Stored data entries
+++

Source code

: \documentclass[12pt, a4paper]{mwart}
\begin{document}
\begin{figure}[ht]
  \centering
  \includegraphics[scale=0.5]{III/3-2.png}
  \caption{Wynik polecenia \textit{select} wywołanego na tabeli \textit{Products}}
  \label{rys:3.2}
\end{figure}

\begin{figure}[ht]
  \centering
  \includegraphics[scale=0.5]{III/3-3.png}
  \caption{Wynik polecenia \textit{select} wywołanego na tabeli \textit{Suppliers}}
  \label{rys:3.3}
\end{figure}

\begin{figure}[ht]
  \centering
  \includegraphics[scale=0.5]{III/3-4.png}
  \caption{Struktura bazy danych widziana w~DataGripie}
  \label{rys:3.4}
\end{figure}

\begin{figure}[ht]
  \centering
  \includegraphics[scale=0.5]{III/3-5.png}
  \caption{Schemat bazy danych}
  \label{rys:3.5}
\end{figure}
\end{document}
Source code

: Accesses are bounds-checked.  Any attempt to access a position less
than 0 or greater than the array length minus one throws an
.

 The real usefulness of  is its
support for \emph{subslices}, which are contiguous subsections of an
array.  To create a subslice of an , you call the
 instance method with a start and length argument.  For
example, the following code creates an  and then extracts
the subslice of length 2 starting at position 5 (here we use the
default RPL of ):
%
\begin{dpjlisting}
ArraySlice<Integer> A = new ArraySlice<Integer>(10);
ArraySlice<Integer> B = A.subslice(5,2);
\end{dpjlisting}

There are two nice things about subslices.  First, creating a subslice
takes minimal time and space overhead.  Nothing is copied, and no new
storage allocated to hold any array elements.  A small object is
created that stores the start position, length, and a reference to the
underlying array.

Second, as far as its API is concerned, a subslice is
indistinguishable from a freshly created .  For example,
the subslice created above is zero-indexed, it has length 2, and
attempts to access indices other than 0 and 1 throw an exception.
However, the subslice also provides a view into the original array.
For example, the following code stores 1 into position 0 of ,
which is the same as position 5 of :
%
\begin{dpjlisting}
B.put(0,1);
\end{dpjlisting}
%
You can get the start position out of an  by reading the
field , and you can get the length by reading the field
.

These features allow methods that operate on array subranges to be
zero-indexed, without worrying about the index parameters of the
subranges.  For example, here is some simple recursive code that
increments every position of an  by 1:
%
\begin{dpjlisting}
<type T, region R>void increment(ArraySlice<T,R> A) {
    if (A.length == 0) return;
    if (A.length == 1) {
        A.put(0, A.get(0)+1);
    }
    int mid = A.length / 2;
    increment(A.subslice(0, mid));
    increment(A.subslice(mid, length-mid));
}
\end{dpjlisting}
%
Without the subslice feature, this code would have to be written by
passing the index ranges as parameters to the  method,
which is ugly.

+++

_EXERCISE REQUIREMENTS_:
Each line above with the word "than" needs to be copied.

_SOLVED EXERCISE_:
than 0 or greater than the array length minus one throws an
attempts to access indices other than 0 and 1 throw an exception.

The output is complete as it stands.